Naast dat een sprong van tien meter hoog een flinke impact op je lichaam heeft, brengt het de nodige spanning met zich mee bij Praasterink. Want, zo vertelt ze, vroeger had ze hoogtevrees en kreeg ze op de 3-meterplank al knikkende knieën. De eerste keer dat ze de trappen beklimt naar het platform dat hoog boven het zwembad uittorent, is inmiddels een jaar of tien geleden. De toen twaalfjarige kijkt naar beneden, de diepte in. De angst overheerst, springen durft ze aanvankelijk niet.
Ze hoort haar trainer aanmoedigingen schreeuwen en beneden staan de waterpoloërs al langs het bad, want zij willen aan hun training beginnen. Als ook de waterpoloploeg haar keihard begint aan te moedigen, kan ze eigenlijk niet meer terug. "Door die druk dacht ik: ik moet echt springen."
Een jaar na haar eerste sprong van de 10-metertoren moet ze voor het eerst een echte duik maken. "Een valduik", zoals ze dat in de schoonspringwereld noemen. "Ik heb toen de hele training op de toren gezeten. Pas na een uur durfde ik de sprong te maken."
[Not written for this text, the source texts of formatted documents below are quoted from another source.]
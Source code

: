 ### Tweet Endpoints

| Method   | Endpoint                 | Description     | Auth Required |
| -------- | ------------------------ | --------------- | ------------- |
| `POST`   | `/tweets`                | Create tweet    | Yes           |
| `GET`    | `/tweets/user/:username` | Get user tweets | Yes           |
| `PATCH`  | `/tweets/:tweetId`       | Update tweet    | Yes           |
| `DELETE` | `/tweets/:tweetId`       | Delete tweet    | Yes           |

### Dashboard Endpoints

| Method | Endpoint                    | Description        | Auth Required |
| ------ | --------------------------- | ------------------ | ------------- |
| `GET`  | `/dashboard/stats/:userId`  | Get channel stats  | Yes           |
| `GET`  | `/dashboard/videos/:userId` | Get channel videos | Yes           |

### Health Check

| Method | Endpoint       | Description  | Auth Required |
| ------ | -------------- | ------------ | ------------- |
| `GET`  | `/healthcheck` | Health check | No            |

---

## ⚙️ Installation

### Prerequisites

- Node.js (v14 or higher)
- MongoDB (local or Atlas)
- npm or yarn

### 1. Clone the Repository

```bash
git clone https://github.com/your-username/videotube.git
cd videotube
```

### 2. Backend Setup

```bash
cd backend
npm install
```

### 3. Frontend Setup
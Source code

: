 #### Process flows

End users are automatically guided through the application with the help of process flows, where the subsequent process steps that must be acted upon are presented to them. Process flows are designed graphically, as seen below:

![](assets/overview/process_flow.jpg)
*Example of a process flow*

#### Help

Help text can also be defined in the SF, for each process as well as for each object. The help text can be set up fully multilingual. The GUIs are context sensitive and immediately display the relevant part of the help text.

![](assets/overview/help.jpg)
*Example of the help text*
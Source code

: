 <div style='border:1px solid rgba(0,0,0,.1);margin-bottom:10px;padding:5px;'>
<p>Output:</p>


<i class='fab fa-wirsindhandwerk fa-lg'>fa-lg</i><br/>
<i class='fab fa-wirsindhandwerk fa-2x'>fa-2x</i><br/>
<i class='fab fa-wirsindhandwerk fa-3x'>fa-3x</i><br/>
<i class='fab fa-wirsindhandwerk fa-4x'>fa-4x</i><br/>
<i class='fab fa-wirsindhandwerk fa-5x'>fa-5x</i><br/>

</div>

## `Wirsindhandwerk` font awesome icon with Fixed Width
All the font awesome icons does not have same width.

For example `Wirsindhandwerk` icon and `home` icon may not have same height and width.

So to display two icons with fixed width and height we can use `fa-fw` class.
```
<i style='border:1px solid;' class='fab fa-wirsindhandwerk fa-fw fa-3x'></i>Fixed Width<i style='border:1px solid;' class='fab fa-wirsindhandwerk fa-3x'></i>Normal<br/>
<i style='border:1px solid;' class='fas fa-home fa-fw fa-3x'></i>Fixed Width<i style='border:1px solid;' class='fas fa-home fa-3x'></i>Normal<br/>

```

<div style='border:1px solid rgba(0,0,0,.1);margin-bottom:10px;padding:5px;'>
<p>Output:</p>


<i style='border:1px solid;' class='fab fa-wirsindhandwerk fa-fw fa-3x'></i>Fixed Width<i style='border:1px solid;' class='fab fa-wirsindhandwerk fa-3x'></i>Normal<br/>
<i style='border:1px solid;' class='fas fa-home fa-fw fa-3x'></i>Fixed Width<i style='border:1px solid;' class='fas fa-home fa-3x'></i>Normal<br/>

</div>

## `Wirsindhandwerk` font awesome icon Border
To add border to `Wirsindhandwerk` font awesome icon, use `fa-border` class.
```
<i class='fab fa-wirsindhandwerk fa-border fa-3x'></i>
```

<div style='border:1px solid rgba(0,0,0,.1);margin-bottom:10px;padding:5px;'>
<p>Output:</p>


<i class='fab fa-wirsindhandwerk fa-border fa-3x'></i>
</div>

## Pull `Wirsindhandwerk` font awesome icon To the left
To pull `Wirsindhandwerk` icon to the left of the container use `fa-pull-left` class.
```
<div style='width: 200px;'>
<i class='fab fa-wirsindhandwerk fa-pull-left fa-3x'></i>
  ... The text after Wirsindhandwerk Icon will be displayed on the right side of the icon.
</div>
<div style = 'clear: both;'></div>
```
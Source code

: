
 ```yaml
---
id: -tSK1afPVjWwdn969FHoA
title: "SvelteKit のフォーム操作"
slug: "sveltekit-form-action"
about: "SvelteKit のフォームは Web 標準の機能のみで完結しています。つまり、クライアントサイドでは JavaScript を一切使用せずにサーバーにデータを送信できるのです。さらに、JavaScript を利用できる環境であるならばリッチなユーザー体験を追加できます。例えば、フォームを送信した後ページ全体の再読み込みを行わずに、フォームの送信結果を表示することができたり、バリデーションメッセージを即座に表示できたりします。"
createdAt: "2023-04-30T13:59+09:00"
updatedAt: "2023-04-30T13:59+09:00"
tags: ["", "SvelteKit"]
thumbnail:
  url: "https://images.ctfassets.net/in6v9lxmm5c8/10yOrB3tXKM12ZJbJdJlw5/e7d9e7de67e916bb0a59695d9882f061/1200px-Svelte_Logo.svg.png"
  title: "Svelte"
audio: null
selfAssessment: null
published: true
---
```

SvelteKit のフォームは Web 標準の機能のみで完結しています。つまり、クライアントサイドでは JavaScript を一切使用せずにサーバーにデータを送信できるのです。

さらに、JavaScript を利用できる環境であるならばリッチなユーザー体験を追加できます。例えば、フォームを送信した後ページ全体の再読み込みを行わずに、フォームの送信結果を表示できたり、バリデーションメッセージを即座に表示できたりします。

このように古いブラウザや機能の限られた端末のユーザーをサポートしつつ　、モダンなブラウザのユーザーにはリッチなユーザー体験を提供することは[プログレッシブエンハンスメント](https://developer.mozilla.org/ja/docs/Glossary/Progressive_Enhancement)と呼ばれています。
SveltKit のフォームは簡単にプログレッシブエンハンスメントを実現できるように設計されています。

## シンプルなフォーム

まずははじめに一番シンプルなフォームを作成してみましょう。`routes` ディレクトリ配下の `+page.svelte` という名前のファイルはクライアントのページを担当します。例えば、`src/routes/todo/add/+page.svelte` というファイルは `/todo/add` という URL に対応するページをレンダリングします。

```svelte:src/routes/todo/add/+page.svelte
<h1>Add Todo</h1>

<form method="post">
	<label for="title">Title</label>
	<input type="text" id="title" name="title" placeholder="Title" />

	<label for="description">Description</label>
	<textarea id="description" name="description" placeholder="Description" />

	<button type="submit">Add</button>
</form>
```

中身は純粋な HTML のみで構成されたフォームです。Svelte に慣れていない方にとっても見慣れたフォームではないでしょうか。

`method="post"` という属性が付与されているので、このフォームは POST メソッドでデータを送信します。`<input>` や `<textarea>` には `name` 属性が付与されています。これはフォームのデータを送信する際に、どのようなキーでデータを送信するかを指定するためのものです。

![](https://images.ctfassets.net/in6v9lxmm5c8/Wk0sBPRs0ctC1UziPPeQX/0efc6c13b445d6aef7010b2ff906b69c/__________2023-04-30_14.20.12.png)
"Het blijft wel echt spannend."
En nog steeds heeft ze wat stress als ze naar boven loopt. "Het blijft wel echt spannend. Dan denk ik toch weer: waarom doe ik hier eigenlijk drieënhalve salto vanaf? Dat is soms superfrustrerend, maar maakt het ook juist leuk. Het geeft ook elke keer adrenaline." Genieten van haar sprongen doet ze na jarenlang springen inmiddels ook. "Het wordt ook echt leuk als je met meer vertrouwen op de toren staan. Ik vind het heel erg leuk om te zweven."
Torenspringers hebben, mede vanwege de fysieke belasting, normaal gesproken geen heel lange carrières. "Mijn coach noemt mij al oud", lacht de 22-jarige Praasterink. "Dan word ik altijd een beetje boos." Tot nu toe bewijst ze haar coach het tegendeel en laten haar prestaties een stijgende lijn zien. De stress die komt kijken bij een finale springen, heeft ze inmiddels beter onder controle, vertelt ze.
Op de WK in Singapore heeft Else Praasterink als doel om hoger te eindigen dan de elfde plek. Als dat lukt, verbetert ze haar beste resultaat op een WK.